Hyde had used six starters for about a month. When he decided he needed an extra reliever, he chose Jack Flaherty for the bullpen. Flaherty pitched two innings on Tuesday night when Gibson had his short start.
“The only difference mentally is not knowing when you’re going to pitch,” Flaherty said. “You can have an idea, but it can be at any point as opposed to starting. You know exactly what day you’re going to pitch and you’re going to get the ball for how ever long. The goal remains the same. You go out and make pitches and good things usually happen.”
Flaherty said there’s not a set way to prepare.
“It’s just figure out a routine that’s going to work,” he said. “You’re going to play catch early. You’re going to have some time in between and you don’t know when you’re going to get hot. It’s about staying loose and trusting your body is going to get loose once you start throwing. You’re going to get loose. That’s always the fear, just finding a routine that works for you.”
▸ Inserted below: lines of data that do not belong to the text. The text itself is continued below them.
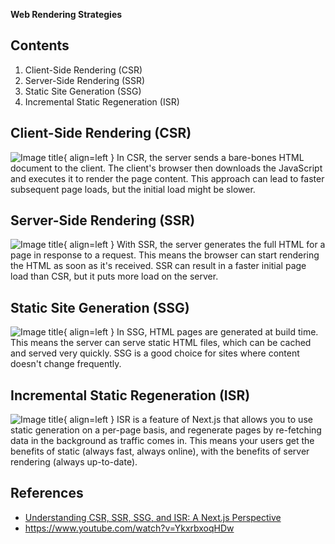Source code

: **Web Rendering Strategies**

## Contents

1. Client-Side Rendering (CSR)
2. Server-Side Rendering (SSR)
3. Static Site Generation (SSG)
4. Incremental Static Regeneration (ISR)

## Client-Side Rendering (CSR)
![Image title](https://miro.medium.com/v2/resize:fit:1400/format:webp/0*yDzJ8IWjw1lp_dtI.png){ align=left }
In CSR, the server sends a bare-bones HTML document to the client. The client's browser then downloads the JavaScript and executes it to render the page content. This approach can lead to faster subsequent page loads, but the initial load might be slower.

## Server-Side Rendering (SSR)
![Image title](https://miro.medium.com/v2/resize:fit:1400/format:webp/0*VFclAYIbLM6X7SCX.png){ align=left }
With SSR, the server generates the full HTML for a page in response to a request. This means the browser can start rendering the HTML as soon as it's received. SSR can result in a faster initial page load than CSR, but it puts more load on the server.

## Static Site Generation (SSG)
![Image title](https://miro.medium.com/v2/resize:fit:1400/format:webp/0*pv9r5tJUQHoiD9hI.png){ align=left }
In SSG, HTML pages are generated at build time. This means the server can serve static HTML files, which can be cached and served very quickly. SSG is a good choice for sites where content doesn't change frequently.

## Incremental Static Regeneration (ISR)
![Image title](https://miro.medium.com/v2/resize:fit:1400/format:webp/0*_ZgEIfF8ucDcP_5X){ align=left }
ISR is a feature of Next.js that allows you to use static generation on a per-page basis, and regenerate pages by re-fetching data in the background as traffic comes in. This means your users get the benefits of static (always fast, always online), with the benefits of server rendering (always up-to-date).

## References

- [Understanding CSR, SSR, SSG, and ISR: A Next.js Perspective](https://bootcamp.uxdesign.cc/understanding-csr-ssr-ssg-and-isr-a-next-js-perspective-fcaf36686de6)
- https://www.youtube.com/watch?v=YkxrbxoqHDw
Flaherty said there’s always a rush when he knows he’s going into a game.
“It depends on when they call. If it’s, ‘we need you to get hot now,’ then things happen real quick,” Flaherty said. “If it’s, ‘OK, you’ve got the next inning,’ it’s about the same. There’s something about that first inning of a game. You finish your warmup, you walk in, you feel what the energy of the crowd is like.
“You can feel that. You look around. You see everything. That adrenaline rush is a lot. The same thing with taking the mound for the first time whether it’s the top of the first or the bottom of the first. That’s a special feeling, but so is running out of the bullpen knowing that you’re in there in the later part of the game. Every game matters and those pitches matter a lot, too.”
Notes: Hyde said that first baseman Ryan Mountcastle, who’s on the 10-day injured list with a left shoulder injury, should be ready when he’s eligible to return on Wednesday. Mountcastle has been taking grounders at first base and stood in the bullpen when closer Félix Bautista threw on Friday. … Hyde criticized the schedule that has the Orioles playing 17 games in 17 days. “The schedule-maker needs to take a look at it because it’s really, really unfair and unhealthy to do this to a team in September, especially with the teams that we’re playing,” he said.